Fox-urine defender wants trial by public opinion
WILLMAR -- Scott Wagar wants his case to remain in the media spotlight.
The rural Willmar man who faces three misdemeanor charges -- for an incident that included spraying toilet-papering teenagers with a squirt gun filled with water and fox urine -- wants the community to change its attitude about what is acceptable during homecoming week. The week's activities for some local high school students include throwing toilet paper in trees and throwing eggs and other items at other people's homes.
"I want enough pressure on the community to change things," he said recently in an interview with the Tribune. "I would like there to be a groundswell."
Wagar, 50, faces charges of fifth-degree assault, theft and disorderly conduct in Kandiyohi County District Court for the Sept. 16 incident.
He was released on his personal recognizance and ordered to have no contact with others involved in the case. His next court date, a pretrial hearing, is scheduled for today.
Wagar said he is not going to make a plea agreement or accept a continuance for dismissal, which means the charges against him would be dismissed if he met certain conditions for a year.
"I will not accept that, because I will not be able to protect my house this year," he said.
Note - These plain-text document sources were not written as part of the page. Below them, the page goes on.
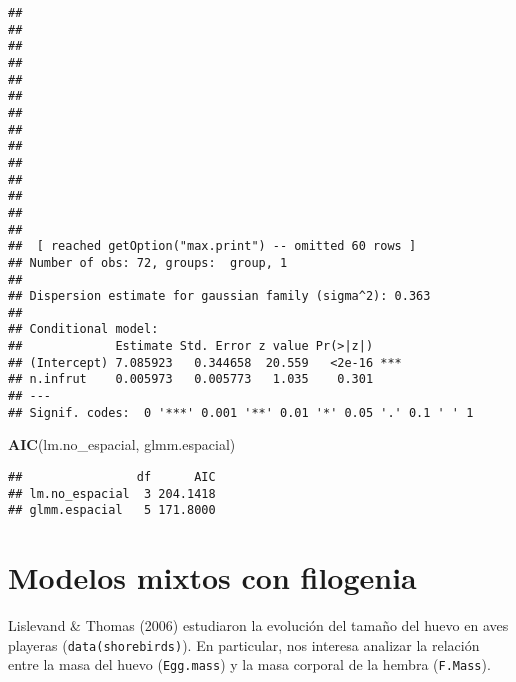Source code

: \documentclass[
]{book}
\newenvironment{Shaded}{\begin{snugshade}}{\end{snugshade}}
\newcommand{\KeywordTok}[1]{\textcolor[rgb]{0.13,0.29,0.53}{\textbf{#1}}}
\newcommand{\NormalTok}[1]{#1}
\begin{document}
\begin{verbatim}
##                                                                        
##                                                                        
##                                                                        
##                                                                        
##                                                                        
##                                                                        
##                                                                        
##                                                                        
##                                                                        
##                                                                        
##                                                                        
##                                                                        
##                                                                        
##                                                                        
##  [ reached getOption("max.print") -- omitted 60 rows ]
## Number of obs: 72, groups:  group, 1
## 
## Dispersion estimate for gaussian family (sigma^2): 0.363 
## 
## Conditional model:
##             Estimate Std. Error z value Pr(>|z|)    
## (Intercept) 7.085923   0.344658  20.559   <2e-16 ***
## n.infrut    0.005973   0.005773   1.035    0.301    
## ---
## Signif. codes:  0 '***' 0.001 '**' 0.01 '*' 0.05 '.' 0.1 ' ' 1
\end{verbatim}

\begin{Shaded}
\begin{Highlighting}[]
\KeywordTok{AIC}\NormalTok{(lm.no_espacial, glmm.espacial)}
\end{Highlighting}
\end{Shaded}

\begin{verbatim}
##                df      AIC
## lm.no_espacial  3 204.1418
## glmm.espacial   5 171.8000
\end{verbatim}

\hypertarget{modelos-mixtos-con-filogenia}{%
\section{Modelos mixtos con filogenia}\label{modelos-mixtos-con-filogenia}}

Lislevand \& Thomas (2006) estudiaron la evolución del tamaño del huevo en aves playeras (\texttt{data(shorebirds)}). En particular, nos interesa analizar la relación entre la masa del huevo (\texttt{Egg.mass}) y la masa corporal de la hembra (\texttt{F.Mass}).
\end{document}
There are only two options, he adds, either a jury trial or the dismissal of all the charges. Wagar has not hired an attorney, and expects to use the more than $1,000 in his defense fund for either the costs of the jury trial or to pay the fine costs, if that's needed. The defense fund was set up by a group of local citizens at Lake Region bank.
Wagar wants community support for his next court appearance. "I would love to have the courthouse mobbed," he said.
The allegations against Wagar include that he sprayed the teens with fox urine, got into a wrestling match with one of the teens and then demanded $100 for a cell phone he found after the incident.
The homecoming week incidents at Wagar's home a few miles east of Willmar began eight homecomings ago, he told the Tribune.
He and his wife arrived at home to find "kids and toilet paper everywhere." They called the Kandiyohi County Sheriff's Office and the responding deputy asked if they wanted the teens charged or made to clean up the mess. The Wagars opted for cleanup. "That's what started it," he said.
Now, Wagar sits out every night during Willmar's homecoming week, watching and waiting for the young people, who usually arrive from the north off the highway. At first, the groups were six or eight in two cars, which escalated in later years to 20 to 30 teens. The groups have been as large as 80 people, he said. Usually, the activity happens on one night per year and the traffic and damage stop after homecoming week is over.
"When homecoming is done, it is done," he said.
Wagar says he and his wife have made "upteen jillion" calls to the law over the years about young people coming to their place to throw toilet paper and eggs.
"The officers did an awesome job two years ago," he said. The group was stopped before they got to the Wagar home.
This year, the youth changed tactics. Instead of coming from the north, they came from the south by walking through the farm fields around Wagar's 8½-acre homestead.
Using night-vision goggles, Wagar saw them coming. "They were flattening the (soy)beans as they came," he said. He met the group, which began throwing eggs, at the edge of his property.
"It was like a snowstorm," he said. "The eggs were just splatting everywhere."
Wagar said he tried to delay the group -- waiting for law enforcement to arrive -- by spraying them with the mix of fox urine and water in his super-soaker squirt gun. He said the mix was about one-third urine to two-thirds water. The idea of using something stinky came to him a few years ago.
"It would be awesome if they stunk when they got home," he said, adding that he bought some fox urine and a squirt gun three years ago.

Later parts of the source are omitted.